Mais Notre-Seigneur Jésus-Christ a limité la permission de répudier au seul cas d’adultère. Il a été dit aux anciens, dit-il (Matthieu 5.32) : Si quelqu’un répudie sa femme, qu’il lui donne des lettres de divorce. Et moi je vous dis que quiconque répudie sa femme, hors le cas de la fornication, l’expose au crime d’adultère ; et celui qui épouse une femme répudiée coin-met lui-même un adultère. Paroles qui ont été interprétées de plusieurs manières différentes. Quelques-uns, sous le nom d’adultère ou de fornication, ont entendu toutes sortes de grands crimes, comme l’idolâtrie, l’infidélité, etc., qui sont quelquefois désignées dans l’Écriture sous le nom de fornication. Les autres l’ont déterminé au seul crime d’adultère réel et d’infidélité.

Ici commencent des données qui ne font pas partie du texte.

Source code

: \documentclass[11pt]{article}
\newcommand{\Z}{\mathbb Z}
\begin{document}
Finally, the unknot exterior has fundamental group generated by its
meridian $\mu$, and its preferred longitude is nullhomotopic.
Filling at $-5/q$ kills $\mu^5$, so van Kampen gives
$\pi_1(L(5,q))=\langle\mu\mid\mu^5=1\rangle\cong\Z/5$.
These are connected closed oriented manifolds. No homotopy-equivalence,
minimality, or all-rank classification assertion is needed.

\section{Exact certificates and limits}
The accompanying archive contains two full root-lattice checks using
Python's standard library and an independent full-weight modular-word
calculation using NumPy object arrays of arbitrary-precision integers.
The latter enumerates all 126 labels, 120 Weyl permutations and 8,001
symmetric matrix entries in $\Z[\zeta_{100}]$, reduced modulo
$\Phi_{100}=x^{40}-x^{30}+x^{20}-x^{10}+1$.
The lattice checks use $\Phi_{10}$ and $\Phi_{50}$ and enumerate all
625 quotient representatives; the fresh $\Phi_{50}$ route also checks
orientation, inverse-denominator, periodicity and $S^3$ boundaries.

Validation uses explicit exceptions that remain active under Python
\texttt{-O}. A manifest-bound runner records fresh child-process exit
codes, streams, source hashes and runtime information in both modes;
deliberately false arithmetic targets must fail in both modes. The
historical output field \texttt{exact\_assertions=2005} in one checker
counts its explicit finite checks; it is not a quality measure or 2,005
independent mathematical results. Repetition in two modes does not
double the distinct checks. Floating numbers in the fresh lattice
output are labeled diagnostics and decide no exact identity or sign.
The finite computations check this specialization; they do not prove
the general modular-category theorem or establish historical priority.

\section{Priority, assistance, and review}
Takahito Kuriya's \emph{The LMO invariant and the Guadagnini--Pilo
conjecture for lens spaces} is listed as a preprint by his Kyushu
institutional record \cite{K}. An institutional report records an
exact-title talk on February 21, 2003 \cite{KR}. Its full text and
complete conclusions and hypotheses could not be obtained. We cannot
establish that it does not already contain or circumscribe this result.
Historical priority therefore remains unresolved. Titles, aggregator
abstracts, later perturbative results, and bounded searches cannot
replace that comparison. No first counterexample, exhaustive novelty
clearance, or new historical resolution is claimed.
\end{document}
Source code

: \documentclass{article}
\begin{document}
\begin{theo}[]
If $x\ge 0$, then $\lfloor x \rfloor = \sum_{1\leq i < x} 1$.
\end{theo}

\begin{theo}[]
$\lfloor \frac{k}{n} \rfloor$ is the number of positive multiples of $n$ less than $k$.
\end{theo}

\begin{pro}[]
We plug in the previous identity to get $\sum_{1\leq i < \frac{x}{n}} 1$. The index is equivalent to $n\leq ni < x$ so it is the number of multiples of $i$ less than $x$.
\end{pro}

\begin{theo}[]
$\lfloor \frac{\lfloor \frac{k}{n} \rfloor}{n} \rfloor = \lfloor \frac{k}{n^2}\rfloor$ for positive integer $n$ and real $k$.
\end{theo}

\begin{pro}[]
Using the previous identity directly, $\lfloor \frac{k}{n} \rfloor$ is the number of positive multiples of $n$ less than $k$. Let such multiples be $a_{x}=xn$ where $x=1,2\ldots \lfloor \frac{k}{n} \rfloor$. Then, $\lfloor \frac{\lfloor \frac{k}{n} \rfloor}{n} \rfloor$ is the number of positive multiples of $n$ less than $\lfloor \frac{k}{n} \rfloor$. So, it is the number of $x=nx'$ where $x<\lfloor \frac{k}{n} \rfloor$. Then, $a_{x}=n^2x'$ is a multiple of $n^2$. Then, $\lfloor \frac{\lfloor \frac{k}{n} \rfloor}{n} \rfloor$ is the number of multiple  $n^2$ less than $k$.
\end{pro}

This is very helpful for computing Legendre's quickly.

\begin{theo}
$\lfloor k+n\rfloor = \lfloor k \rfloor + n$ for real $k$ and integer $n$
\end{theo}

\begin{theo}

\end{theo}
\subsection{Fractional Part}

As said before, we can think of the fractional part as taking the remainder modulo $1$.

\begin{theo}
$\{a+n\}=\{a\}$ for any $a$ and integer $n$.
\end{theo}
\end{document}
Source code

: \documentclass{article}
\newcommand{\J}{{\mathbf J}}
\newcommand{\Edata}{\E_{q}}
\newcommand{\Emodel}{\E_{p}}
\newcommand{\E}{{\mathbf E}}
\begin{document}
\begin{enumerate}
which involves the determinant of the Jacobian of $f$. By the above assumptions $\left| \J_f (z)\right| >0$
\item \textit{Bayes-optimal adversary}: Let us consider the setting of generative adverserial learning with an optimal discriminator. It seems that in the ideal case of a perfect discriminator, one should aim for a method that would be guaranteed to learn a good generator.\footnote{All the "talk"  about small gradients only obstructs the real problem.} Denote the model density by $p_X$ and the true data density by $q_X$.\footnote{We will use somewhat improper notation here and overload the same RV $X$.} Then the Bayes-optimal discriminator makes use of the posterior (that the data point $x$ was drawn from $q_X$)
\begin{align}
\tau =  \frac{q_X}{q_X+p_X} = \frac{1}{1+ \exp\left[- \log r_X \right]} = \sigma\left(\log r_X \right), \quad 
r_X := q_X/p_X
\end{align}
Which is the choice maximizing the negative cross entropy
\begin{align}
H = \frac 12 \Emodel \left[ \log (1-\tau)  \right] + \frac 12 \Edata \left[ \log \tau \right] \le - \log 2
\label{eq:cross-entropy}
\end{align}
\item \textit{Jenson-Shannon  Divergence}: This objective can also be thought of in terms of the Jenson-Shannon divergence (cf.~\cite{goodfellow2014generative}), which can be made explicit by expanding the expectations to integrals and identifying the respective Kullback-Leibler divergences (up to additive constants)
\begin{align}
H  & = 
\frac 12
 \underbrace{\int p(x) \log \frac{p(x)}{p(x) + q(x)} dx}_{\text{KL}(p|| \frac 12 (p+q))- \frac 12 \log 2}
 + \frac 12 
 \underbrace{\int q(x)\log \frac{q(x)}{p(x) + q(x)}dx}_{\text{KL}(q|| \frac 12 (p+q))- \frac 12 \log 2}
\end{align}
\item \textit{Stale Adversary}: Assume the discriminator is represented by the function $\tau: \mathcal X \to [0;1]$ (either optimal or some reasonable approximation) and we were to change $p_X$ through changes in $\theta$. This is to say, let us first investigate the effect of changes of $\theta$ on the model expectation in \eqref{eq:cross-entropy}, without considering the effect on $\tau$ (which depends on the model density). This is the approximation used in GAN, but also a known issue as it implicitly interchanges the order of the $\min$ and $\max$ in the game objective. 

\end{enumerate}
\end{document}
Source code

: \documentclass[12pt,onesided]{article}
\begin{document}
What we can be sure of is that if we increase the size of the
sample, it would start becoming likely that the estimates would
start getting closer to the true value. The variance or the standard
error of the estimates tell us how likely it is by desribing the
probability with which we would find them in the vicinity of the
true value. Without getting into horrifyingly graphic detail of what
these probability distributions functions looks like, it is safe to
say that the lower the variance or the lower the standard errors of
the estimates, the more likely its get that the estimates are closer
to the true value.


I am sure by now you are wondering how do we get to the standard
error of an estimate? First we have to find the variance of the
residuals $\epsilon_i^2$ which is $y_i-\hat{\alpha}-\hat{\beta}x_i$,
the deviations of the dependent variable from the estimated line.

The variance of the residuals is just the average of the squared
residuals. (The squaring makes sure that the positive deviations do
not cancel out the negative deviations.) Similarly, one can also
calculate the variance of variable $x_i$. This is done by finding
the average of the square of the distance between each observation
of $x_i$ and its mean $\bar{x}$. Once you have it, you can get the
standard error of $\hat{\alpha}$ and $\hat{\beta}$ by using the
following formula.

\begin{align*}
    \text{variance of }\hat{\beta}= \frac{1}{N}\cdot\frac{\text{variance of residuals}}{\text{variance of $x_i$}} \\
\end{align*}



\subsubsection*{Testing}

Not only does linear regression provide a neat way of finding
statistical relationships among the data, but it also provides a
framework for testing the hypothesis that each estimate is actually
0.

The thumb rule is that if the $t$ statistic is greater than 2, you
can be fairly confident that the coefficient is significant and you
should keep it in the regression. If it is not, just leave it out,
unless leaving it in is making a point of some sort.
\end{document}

Origène croit que le Fils de Dieu a marqué la fornication, non comme le seul cas où le divorce est permis, mais comme un exemple des autres crimes ou il peut user de ce pouvoir. Mais presque tous les autres Pères et les interprètes ont pris les paroles de Jésus-Christ dans leur sens strict et rigoureux, et la pratique de l’Église, qui est la véritable interprète de la Loi, a toujours été conforme à ce dernier sentiment. Quant au crime d’infidélité, voici comme saint Paul (1 Corinthiens 7.11-12) s’en explique : Pour ce qui est de ceux qui se convertissent au christianisme, ce n’est pas le Seigneur, mais c’est moi qui leur dis, que si un homme fidèle a une femme infidèle, et qu’elle consente de demeurer avec lui, qu’il ne se sépare point d’avec elle. Et de même, si une femme fidèle a un époux infidèle, et qu’il consente de demeurer avec elle, qu’elle ne se sépare point d’avec lui. Que si l’infidèle se retire, qu’il se retire ; car le frère ou la sœur fidèle ne sont point assujettis à la servitude dans cette occasion.
Une autre difficulté que l’on forme au sujet du divorce consiste à savoir s’il est permis aux personnes répudiées et séparées par le divorce de se remarier en toute liberté. La loi de Moïse ne défendait pas aux parties séparées de se remarier, et les lois des premiers empereurs chrétiens le permettaient expressément. Tertullien croit que le lien du mariage est dissous par l’adultère, et que la femme répudiée peut épouser un autre homme. Origène dit que de son temps, quelques évêques accordaient la même permission à ceux qui leur étaient soumis. On cite plusieurs conciles, surtout des Églises de France, qui supposent ou qui autorisent le même usage.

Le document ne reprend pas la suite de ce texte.